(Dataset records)

- - -

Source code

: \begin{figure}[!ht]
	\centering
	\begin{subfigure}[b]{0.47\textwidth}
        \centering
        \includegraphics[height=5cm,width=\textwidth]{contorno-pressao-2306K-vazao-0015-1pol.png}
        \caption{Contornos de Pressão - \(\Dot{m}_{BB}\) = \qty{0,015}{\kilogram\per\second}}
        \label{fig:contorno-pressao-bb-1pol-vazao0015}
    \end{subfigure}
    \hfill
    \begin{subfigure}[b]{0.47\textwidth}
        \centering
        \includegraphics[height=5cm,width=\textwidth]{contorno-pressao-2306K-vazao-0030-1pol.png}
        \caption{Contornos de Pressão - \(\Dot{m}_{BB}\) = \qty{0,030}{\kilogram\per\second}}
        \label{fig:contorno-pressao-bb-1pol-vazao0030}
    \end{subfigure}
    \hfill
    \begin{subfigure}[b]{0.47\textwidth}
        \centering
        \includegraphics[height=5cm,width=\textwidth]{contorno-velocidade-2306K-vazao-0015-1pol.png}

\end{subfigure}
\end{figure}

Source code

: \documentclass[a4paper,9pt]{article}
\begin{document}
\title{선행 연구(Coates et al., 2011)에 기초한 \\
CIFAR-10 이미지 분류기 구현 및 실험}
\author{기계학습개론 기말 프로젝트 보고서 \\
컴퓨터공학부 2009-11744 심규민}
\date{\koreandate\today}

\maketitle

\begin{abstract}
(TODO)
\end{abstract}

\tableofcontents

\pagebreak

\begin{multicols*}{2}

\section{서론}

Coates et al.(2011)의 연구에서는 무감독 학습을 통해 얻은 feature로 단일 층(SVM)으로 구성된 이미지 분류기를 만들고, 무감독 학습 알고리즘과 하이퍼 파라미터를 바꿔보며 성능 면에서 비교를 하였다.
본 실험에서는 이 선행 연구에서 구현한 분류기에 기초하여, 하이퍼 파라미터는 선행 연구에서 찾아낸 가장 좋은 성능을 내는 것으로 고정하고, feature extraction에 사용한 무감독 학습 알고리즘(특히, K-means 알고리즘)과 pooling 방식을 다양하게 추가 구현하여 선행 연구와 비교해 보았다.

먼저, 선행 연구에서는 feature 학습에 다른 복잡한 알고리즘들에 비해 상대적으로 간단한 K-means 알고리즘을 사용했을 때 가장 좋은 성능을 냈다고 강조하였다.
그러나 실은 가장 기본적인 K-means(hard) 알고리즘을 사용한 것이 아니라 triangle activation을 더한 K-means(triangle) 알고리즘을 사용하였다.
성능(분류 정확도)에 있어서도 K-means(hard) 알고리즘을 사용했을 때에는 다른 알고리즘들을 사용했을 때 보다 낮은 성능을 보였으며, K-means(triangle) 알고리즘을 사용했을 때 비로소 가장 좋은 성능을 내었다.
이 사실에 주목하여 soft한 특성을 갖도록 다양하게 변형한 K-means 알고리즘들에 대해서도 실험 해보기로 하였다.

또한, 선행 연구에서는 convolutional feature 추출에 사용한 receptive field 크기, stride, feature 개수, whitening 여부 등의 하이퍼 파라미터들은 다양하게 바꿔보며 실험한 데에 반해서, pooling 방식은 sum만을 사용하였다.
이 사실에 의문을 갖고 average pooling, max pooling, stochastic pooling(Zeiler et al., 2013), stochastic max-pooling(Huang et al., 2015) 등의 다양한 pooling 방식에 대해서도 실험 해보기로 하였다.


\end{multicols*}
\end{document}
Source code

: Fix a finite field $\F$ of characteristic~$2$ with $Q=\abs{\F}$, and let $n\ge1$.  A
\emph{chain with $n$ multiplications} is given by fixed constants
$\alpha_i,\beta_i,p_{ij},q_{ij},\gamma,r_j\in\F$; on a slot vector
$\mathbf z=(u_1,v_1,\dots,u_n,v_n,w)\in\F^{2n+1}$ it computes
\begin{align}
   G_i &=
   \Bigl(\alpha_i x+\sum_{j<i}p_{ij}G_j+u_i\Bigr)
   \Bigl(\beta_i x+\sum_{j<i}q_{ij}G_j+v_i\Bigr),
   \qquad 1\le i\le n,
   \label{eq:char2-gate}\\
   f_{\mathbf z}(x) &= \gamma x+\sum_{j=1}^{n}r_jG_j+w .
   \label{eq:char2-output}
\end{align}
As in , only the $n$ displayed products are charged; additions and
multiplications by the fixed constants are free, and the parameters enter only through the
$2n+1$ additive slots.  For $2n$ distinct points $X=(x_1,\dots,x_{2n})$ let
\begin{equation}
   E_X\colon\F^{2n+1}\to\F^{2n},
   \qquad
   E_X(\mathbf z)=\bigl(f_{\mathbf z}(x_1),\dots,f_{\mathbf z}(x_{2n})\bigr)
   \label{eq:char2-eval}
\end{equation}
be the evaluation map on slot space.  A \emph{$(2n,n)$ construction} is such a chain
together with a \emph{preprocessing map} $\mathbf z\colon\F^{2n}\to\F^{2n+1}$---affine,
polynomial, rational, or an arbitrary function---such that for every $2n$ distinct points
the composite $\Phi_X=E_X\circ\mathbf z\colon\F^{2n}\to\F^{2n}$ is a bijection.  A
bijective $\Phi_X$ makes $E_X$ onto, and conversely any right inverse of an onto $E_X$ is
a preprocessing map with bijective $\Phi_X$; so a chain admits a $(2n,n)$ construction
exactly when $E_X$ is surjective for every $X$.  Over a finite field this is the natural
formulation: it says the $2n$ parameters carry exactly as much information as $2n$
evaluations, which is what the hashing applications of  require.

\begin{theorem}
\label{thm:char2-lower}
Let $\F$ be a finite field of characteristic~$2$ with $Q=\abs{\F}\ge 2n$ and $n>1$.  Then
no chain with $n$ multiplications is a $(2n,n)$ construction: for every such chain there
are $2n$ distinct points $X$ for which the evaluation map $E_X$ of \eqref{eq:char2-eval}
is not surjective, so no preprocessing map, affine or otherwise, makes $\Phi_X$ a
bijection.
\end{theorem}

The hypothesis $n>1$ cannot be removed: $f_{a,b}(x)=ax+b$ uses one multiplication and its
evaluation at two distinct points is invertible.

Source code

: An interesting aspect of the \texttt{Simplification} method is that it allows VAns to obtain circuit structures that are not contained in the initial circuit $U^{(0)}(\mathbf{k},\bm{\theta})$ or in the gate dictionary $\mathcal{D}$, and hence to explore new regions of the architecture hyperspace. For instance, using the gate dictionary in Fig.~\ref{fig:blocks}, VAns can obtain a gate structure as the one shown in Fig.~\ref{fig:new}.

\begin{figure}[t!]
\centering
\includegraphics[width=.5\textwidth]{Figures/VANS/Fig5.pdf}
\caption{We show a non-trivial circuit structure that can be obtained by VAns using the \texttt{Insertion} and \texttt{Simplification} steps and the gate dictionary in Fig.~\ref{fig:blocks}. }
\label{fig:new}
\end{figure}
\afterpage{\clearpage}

- - -

Task statement: Which lines above contain "대해서도"? Show each of them.

Response to the task:
이 사실에 주목하여 soft한 특성을 갖도록 다양하게 변형한 K-means 알고리즘들에 대해서도 실험 해보기로 하였다.
이 사실에 의문을 갖고 average pooling, max pooling, stochastic pooling(Zeiler et al., 2013), stochastic max-pooling(Huang et al., 2015) 등의 다양한 pooling 방식에 대해서도 실험 해보기로 하였다.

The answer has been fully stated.